Your answer must be a single number: the count of lines in the entries below that hold "directory".

▶ **Excerpted records**
──────────────────────────────
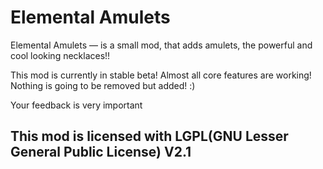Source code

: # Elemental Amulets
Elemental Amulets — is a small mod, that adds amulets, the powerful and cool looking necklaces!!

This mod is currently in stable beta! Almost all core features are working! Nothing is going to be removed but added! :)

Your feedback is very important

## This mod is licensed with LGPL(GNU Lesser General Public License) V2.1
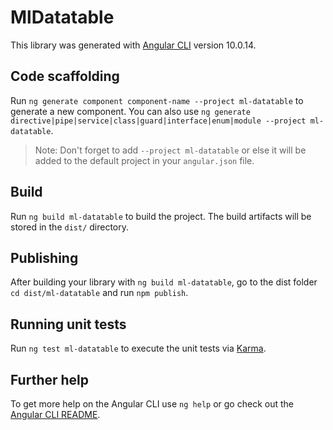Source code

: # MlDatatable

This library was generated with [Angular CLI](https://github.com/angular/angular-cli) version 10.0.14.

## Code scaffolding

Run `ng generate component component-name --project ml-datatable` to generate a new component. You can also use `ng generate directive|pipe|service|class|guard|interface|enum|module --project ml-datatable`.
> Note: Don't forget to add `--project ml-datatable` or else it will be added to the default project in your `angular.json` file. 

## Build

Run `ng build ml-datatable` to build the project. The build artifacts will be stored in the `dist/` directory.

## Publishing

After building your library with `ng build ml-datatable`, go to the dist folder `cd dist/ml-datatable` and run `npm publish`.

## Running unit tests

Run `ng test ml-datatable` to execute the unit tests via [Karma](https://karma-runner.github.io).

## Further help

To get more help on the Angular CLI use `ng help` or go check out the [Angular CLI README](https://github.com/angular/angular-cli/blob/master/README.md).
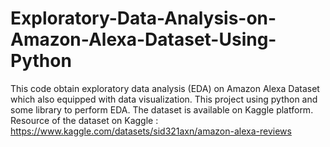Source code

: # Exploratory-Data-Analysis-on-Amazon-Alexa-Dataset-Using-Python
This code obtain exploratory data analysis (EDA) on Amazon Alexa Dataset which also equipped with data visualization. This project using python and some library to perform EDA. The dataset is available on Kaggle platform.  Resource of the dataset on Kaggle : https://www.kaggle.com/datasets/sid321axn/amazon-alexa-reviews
──────────────────────────────
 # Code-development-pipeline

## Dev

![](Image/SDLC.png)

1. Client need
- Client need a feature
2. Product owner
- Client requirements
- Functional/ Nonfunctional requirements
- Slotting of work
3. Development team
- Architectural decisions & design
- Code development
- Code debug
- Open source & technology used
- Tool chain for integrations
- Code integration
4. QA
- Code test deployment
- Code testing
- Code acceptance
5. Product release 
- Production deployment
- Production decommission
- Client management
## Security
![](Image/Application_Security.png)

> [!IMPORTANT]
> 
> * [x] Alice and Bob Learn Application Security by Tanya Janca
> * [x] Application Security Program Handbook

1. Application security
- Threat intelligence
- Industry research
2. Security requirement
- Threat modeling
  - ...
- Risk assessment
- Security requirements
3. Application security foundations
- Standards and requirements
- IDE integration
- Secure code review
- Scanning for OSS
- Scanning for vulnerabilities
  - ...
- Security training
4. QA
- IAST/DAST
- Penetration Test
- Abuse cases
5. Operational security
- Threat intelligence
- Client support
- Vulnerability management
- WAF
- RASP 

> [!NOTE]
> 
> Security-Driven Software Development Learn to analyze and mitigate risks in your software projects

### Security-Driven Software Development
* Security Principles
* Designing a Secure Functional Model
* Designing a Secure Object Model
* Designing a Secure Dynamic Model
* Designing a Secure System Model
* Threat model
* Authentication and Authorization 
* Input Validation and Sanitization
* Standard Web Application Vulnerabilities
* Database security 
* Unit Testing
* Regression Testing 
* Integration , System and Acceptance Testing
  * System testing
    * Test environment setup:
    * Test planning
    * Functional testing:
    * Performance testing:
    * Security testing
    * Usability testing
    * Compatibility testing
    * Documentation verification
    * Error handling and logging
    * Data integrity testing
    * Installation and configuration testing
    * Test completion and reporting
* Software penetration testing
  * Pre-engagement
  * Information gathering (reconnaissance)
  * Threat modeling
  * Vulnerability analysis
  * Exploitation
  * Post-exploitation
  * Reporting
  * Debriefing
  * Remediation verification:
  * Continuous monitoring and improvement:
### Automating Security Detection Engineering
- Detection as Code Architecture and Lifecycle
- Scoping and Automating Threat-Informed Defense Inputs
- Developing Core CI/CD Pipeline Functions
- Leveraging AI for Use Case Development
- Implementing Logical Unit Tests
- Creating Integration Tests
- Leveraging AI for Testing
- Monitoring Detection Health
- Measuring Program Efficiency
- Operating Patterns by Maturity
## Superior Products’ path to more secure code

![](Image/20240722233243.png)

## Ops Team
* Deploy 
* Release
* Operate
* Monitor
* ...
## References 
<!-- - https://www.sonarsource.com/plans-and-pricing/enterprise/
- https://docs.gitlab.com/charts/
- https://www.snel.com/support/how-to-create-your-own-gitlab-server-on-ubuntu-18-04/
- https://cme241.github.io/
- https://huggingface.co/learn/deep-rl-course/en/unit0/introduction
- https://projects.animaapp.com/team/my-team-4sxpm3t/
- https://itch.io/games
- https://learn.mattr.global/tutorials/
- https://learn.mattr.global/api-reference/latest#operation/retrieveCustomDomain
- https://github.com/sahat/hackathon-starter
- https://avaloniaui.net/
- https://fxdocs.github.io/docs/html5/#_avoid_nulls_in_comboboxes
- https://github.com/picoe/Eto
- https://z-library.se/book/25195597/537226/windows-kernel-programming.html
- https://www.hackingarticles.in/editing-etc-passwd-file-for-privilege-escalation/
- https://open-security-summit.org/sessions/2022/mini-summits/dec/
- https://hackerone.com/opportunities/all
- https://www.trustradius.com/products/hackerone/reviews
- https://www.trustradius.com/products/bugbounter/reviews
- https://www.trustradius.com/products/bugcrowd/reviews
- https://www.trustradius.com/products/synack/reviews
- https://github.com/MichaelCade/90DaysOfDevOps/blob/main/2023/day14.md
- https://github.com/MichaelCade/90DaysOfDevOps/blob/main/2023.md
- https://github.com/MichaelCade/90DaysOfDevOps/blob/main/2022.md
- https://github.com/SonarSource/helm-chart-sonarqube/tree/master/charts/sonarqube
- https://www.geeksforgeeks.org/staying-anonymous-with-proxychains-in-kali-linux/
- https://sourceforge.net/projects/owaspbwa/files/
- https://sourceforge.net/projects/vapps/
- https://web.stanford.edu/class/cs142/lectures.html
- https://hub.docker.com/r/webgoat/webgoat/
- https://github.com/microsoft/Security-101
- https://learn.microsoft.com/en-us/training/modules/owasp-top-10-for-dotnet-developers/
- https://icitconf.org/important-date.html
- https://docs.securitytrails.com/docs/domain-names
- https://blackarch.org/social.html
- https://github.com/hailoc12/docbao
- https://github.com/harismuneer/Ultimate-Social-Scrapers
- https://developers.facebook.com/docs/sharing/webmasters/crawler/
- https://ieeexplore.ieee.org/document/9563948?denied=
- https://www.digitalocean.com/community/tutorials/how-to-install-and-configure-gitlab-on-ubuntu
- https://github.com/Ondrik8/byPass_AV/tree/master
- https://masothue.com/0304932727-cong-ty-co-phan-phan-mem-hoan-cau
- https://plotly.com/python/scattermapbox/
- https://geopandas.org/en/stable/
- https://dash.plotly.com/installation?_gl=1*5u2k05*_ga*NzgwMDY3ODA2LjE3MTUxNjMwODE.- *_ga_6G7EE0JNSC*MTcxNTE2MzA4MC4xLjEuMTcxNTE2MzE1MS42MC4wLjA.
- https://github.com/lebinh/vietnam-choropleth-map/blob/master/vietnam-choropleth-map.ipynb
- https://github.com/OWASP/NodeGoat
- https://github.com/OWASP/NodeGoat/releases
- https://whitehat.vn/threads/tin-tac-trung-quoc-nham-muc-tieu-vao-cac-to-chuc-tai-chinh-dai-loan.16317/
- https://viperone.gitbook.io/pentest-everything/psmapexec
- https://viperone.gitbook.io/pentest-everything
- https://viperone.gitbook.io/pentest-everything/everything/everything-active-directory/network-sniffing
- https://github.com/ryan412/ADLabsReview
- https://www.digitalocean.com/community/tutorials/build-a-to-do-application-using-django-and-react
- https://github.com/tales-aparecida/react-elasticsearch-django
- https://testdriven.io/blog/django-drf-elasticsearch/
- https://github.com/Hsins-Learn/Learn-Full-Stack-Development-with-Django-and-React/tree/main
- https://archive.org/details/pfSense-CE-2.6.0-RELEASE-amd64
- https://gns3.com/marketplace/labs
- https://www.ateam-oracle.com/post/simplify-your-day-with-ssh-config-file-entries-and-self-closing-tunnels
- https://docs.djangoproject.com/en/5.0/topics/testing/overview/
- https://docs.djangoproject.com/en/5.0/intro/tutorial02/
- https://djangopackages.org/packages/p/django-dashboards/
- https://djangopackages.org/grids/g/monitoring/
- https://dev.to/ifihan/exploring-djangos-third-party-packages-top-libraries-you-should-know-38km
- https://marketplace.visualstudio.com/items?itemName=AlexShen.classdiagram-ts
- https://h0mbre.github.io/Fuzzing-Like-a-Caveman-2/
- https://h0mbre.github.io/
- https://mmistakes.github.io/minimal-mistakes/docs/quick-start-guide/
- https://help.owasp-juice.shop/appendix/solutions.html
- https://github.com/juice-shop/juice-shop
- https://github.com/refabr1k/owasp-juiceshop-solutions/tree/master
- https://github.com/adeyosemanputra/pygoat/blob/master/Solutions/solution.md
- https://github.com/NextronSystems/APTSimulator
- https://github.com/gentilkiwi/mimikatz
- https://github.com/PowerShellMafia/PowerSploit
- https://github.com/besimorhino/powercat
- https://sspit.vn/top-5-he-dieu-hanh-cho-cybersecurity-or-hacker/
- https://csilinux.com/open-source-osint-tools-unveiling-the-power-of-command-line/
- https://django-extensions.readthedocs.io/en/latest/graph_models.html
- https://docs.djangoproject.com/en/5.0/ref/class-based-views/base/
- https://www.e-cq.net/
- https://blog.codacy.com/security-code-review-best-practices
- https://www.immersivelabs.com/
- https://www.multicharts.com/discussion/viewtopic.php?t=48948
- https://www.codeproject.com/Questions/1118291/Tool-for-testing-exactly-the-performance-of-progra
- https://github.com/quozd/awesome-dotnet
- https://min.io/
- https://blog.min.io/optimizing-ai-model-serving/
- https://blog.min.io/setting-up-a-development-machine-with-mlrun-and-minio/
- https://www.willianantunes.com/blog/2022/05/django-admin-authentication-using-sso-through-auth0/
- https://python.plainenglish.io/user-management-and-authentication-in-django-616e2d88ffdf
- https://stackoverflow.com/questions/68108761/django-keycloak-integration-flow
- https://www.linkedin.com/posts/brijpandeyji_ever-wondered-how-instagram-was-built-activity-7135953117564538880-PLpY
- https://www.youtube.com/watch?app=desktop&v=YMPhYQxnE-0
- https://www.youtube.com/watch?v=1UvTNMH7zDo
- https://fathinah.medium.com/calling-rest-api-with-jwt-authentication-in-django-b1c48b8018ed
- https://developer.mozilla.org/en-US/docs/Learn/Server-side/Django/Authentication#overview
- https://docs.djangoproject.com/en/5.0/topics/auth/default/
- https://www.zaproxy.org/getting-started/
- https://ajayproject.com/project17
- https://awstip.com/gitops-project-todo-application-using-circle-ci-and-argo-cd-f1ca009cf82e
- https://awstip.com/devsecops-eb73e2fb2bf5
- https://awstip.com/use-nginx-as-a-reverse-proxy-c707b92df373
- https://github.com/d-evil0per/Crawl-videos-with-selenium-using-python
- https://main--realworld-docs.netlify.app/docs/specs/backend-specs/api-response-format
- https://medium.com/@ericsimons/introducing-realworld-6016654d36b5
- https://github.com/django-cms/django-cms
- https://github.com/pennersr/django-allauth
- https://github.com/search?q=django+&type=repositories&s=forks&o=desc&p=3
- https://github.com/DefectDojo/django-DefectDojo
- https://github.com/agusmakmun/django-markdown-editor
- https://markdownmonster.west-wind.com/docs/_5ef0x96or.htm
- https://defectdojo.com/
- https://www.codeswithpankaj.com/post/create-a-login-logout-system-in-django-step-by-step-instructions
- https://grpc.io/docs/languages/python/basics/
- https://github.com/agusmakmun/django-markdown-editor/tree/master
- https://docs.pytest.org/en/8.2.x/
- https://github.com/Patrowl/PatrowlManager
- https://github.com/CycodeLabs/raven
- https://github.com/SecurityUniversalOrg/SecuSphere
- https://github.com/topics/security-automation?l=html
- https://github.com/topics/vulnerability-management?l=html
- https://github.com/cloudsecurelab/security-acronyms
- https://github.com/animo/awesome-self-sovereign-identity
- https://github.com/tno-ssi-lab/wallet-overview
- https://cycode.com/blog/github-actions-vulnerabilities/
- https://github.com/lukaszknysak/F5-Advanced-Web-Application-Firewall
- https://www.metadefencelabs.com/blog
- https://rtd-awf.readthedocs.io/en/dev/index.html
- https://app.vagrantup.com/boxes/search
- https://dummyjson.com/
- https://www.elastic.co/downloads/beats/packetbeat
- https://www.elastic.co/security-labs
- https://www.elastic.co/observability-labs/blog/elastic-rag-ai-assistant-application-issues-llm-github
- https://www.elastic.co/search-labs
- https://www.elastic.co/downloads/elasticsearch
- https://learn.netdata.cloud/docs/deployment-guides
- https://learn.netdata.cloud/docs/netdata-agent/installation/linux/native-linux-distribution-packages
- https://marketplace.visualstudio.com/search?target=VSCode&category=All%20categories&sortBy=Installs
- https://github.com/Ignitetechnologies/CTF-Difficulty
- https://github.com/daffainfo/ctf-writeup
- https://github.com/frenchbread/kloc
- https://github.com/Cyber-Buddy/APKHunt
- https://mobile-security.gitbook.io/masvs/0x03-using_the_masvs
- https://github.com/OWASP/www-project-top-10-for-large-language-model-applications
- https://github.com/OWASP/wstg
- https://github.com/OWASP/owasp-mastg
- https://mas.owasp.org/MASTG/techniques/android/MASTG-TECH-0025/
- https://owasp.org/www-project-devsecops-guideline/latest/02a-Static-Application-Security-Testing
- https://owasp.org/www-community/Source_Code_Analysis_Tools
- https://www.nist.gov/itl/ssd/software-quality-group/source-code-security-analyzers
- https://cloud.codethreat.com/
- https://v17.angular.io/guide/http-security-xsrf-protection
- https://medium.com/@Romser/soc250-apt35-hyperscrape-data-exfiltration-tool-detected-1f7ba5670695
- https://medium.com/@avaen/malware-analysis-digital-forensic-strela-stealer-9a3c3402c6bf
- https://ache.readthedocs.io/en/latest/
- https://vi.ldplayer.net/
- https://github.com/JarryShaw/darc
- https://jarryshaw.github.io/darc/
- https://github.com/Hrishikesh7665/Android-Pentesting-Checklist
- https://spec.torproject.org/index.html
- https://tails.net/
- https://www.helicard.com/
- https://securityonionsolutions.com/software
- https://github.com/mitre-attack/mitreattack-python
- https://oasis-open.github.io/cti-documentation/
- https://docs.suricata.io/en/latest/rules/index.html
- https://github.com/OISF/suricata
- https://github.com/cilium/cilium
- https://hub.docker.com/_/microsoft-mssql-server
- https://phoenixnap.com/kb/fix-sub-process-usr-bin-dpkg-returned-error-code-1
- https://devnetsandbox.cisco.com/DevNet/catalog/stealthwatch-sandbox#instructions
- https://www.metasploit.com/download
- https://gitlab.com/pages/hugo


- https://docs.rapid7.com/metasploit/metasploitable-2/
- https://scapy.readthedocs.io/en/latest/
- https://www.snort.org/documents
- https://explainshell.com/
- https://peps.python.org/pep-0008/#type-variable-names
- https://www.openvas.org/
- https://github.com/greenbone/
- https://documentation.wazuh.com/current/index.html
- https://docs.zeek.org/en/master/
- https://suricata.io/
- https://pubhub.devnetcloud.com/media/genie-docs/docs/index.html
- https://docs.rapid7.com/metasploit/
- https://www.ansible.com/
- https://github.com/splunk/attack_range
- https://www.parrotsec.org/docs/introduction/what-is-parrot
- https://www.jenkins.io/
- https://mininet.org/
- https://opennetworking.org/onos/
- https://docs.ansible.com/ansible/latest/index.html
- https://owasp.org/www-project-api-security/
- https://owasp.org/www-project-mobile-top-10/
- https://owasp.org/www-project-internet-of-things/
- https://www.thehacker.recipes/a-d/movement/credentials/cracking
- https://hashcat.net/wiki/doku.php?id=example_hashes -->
──────────────────────────────
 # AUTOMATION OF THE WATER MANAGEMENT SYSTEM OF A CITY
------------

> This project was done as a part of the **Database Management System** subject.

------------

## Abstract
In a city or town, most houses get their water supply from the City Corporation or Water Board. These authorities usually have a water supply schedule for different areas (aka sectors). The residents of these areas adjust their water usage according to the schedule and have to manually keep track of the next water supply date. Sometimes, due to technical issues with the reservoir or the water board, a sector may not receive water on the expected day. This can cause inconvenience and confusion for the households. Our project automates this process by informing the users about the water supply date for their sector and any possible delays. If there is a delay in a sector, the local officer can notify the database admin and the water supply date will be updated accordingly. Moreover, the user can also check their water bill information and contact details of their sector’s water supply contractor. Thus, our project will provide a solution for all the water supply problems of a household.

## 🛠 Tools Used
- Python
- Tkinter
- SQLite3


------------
──────────────────────────────
▶ **Output for this task**
2